WHAT TO PRODUCE:
Leaving out any pictures, print the entries that follow exactly as they stand.

DATASET:
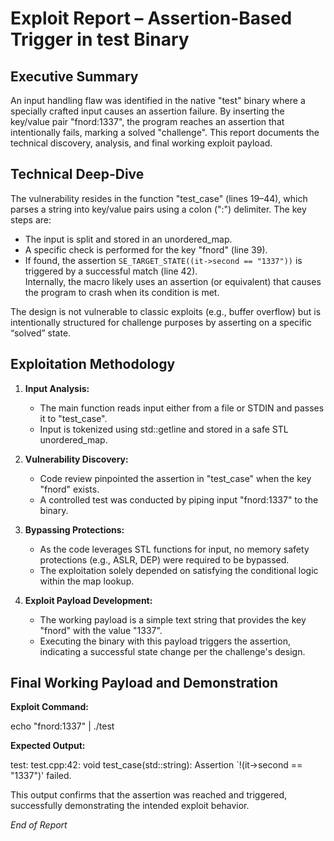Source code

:# Exploit Report – Assertion-Based Trigger in test Binary

## Executive Summary
An input handling flaw was identified in the native "test" binary where a specially crafted input causes an assertion failure. By inserting the key/value pair "fnord:1337", the program reaches an assertion that intentionally fails, marking a solved "challenge". This report documents the technical discovery, analysis, and final working exploit payload.

## Technical Deep-Dive
The vulnerability resides in the function "test_case" (lines 19–44), which parses a string into key/value pairs using a colon (":") delimiter. The key steps are:
- The input is split and stored in an unordered_map.
- A specific check is performed for the key "fnord" (line 39).
- If found, the assertion `SE_TARGET_STATE((it->second == "1337"))` is triggered by a successful match (line 42).  
  Internally, the macro likely uses an assertion (or equivalent) that causes the program to crash when its condition is met.

The design is not vulnerable to classic exploits (e.g., buffer overflow) but is intentionally structured for challenge purposes by asserting on a specific “solved” state.

## Exploitation Methodology
1. **Input Analysis:**  
   - The main function reads input either from a file or STDIN and passes it to "test_case".  
   - Input is tokenized using std::getline and stored in a safe STL unordered_map.

2. **Vulnerability Discovery:**  
   - Code review pinpointed the assertion in "test_case" when the key "fnord" exists.  
   - A controlled test was conducted by piping input "fnord:1337" to the binary.

3. **Bypassing Protections:**  
   - As the code leverages STL functions for input, no memory safety protections (e.g., ASLR, DEP) were required to be bypassed.
   - The exploitation solely depended on satisfying the conditional logic within the map lookup.

4. **Exploit Payload Development:**  
   - The working payload is a simple text string that provides the key "fnord" with the value "1337".
   - Executing the binary with this payload triggers the assertion, indicating a successful state change per the challenge's design.

## Final Working Payload and Demonstration

**Exploit Command:**
  
  echo "fnord:1337" | ./test

**Expected Output:**
  
  test: test.cpp:42: void test_case(std::string): Assertion `!(it->second == "1337")' failed.

This output confirms that the assertion was reached and triggered, successfully demonstrating the intended exploit behavior.

  
*End of Report*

ANSWER:
Source code

:# Exploit Report – Assertion-Based Trigger in test Binary

## Executive Summary
An input handling flaw was identified in the native "test" binary where a specially crafted input causes an assertion failure. By inserting the key/value pair "fnord:1337", the program reaches an assertion that intentionally fails, marking a solved "challenge". This report documents the technical discovery, analysis, and final working exploit payload.

## Technical Deep-Dive
The vulnerability resides in the function "test_case" (lines 19–44), which parses a string into key/value pairs using a colon (":") delimiter. The key steps are:
- The input is split and stored in an unordered_map.
- A specific check is performed for the key "fnord" (line 39).
- If found, the assertion `SE_TARGET_STATE((it->second == "1337"))` is triggered by a successful match (line 42).  
  Internally, the macro likely uses an assertion (or equivalent) that causes the program to crash when its condition is met.

The design is not vulnerable to classic exploits (e.g., buffer overflow) but is intentionally structured for challenge purposes by asserting on a specific “solved” state.

## Exploitation Methodology
1. **Input Analysis:**  
   - The main function reads input either from a file or STDIN and passes it to "test_case".  
   - Input is tokenized using std::getline and stored in a safe STL unordered_map.

2. **Vulnerability Discovery:**  
   - Code review pinpointed the assertion in "test_case" when the key "fnord" exists.  
   - A controlled test was conducted by piping input "fnord:1337" to the binary.

3. **Bypassing Protections:**  
   - As the code leverages STL functions for input, no memory safety protections (e.g., ASLR, DEP) were required to be bypassed.
   - The exploitation solely depended on satisfying the conditional logic within the map lookup.

4. **Exploit Payload Development:**  
   - The working payload is a simple text string that provides the key "fnord" with the value "1337".
   - Executing the binary with this payload triggers the assertion, indicating a successful state change per the challenge's design.

## Final Working Payload and Demonstration

**Exploit Command:**
  
  echo "fnord:1337" | ./test

**Expected Output:**
  
  test: test.cpp:42: void test_case(std::string): Assertion `!(it->second == "1337")' failed.

This output confirms that the assertion was reached and triggered, successfully demonstrating the intended exploit behavior.

  
*End of Report*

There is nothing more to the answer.